(PROBLEM): In exact form, please repeat the records from their opening line down to the line with "- 👉 [Soft UI", including that line.

Stored items

********************

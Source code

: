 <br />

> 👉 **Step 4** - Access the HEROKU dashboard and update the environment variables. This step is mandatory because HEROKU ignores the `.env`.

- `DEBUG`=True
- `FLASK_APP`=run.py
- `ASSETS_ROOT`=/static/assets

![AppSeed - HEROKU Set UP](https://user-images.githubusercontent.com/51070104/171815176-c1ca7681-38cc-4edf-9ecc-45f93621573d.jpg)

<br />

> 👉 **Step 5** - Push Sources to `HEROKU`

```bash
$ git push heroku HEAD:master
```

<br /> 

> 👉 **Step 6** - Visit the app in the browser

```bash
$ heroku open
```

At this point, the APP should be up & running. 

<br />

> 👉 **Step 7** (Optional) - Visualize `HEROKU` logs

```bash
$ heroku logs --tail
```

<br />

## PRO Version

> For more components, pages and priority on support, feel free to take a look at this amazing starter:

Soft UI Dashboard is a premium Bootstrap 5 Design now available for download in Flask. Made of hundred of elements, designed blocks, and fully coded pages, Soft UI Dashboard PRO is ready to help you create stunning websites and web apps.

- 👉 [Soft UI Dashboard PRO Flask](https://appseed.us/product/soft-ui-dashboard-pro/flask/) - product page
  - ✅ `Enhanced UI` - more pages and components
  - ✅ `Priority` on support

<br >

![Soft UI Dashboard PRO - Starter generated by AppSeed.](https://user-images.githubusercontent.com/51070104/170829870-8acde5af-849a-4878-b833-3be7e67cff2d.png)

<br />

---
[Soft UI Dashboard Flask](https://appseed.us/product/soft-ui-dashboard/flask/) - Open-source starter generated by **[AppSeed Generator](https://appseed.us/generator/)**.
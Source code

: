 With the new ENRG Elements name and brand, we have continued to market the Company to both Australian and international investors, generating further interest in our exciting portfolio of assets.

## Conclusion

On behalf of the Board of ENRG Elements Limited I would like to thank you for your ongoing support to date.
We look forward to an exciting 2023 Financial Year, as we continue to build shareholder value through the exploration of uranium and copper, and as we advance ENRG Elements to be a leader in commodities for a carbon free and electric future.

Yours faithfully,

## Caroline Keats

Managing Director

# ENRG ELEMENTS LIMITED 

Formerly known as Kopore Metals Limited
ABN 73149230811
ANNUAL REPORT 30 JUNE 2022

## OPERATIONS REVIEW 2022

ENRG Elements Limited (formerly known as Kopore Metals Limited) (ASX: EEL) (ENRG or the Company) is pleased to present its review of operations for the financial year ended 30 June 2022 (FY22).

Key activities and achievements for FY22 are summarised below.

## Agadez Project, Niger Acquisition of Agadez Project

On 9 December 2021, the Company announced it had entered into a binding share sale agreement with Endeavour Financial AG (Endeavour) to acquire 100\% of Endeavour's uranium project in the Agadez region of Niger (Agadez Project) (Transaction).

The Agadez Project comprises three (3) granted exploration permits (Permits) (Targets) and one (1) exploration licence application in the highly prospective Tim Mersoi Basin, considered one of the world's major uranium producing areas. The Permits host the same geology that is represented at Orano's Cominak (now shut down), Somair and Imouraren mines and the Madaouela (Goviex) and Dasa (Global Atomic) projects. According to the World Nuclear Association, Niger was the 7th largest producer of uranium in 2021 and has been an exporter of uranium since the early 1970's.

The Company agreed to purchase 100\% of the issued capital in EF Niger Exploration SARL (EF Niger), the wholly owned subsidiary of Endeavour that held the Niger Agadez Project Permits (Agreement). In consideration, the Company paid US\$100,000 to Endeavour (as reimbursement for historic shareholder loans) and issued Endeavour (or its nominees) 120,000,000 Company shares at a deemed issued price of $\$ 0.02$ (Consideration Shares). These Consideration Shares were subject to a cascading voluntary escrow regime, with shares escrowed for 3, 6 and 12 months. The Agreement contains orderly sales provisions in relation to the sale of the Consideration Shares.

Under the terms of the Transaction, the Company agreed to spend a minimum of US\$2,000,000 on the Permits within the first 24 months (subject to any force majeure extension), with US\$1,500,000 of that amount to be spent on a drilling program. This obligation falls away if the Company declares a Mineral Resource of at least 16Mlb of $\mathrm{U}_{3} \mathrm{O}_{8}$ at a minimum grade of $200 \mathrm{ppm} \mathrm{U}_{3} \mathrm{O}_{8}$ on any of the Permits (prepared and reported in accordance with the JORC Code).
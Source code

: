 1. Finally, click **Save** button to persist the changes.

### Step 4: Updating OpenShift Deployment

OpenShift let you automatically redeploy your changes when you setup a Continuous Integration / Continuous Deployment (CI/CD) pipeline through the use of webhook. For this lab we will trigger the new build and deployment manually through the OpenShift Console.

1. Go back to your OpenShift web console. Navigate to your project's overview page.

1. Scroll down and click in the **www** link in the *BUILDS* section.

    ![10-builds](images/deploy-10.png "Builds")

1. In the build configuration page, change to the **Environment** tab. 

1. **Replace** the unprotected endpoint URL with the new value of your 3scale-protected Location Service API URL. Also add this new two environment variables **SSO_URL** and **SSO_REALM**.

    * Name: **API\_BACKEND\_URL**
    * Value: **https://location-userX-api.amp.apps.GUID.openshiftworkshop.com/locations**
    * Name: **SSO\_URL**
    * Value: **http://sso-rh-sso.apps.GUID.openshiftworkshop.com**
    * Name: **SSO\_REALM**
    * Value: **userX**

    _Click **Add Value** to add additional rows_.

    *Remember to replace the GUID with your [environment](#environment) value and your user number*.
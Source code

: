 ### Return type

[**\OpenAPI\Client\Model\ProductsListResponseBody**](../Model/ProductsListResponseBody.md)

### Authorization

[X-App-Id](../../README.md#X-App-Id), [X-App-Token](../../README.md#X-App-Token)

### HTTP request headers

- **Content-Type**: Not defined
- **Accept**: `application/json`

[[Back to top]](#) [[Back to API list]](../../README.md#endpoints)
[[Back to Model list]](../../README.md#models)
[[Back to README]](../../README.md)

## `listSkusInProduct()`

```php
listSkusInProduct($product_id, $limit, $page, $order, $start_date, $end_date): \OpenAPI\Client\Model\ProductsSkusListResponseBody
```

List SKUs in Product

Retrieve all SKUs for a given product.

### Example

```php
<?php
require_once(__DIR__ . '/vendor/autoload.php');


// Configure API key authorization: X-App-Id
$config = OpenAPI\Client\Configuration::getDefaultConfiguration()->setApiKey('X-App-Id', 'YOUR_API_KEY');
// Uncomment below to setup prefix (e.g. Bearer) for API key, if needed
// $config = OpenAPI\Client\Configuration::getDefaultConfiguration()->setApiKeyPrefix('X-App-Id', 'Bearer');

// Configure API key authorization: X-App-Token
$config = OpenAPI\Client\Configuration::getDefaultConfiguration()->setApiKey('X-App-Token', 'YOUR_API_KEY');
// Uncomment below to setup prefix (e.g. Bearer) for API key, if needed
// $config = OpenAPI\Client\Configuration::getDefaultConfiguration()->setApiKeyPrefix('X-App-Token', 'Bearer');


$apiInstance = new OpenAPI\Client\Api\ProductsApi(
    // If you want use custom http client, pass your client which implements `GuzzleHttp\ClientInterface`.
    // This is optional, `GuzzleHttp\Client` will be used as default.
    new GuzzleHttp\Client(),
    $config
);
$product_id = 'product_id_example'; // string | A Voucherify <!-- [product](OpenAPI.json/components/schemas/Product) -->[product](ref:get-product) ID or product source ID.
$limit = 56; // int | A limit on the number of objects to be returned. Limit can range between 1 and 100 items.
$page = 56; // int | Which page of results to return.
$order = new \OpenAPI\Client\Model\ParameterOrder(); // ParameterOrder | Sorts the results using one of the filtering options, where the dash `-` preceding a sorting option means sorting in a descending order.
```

********************

(REPLY TO THE EXERCISE):
Source code

: <br />

> 👉 **Step 4** - Access the HEROKU dashboard and update the environment variables. This step is mandatory because HEROKU ignores the `.env`.

- `DEBUG`=True
- `FLASK_APP`=run.py
- `ASSETS_ROOT`=/static/assets

![AppSeed - HEROKU Set UP](https://user-images.githubusercontent.com/51070104/171815176-c1ca7681-38cc-4edf-9ecc-45f93621573d.jpg)

<br />

> 👉 **Step 5** - Push Sources to `HEROKU`

```bash
$ git push heroku HEAD:master
```

<br /> 

> 👉 **Step 6** - Visit the app in the browser

```bash
$ heroku open
```

At this point, the APP should be up & running. 

<br />

> 👉 **Step 7** (Optional) - Visualize `HEROKU` logs

```bash
$ heroku logs --tail
```

<br />

## PRO Version

> For more components, pages and priority on support, feel free to take a look at this amazing starter:

Soft UI Dashboard is a premium Bootstrap 5 Design now available for download in Flask. Made of hundred of elements, designed blocks, and fully coded pages, Soft UI Dashboard PRO is ready to help you create stunning websites and web apps.

- 👉 [Soft UI Dashboard PRO Flask](https://appseed.us/product/soft-ui-dashboard-pro/flask/) - product page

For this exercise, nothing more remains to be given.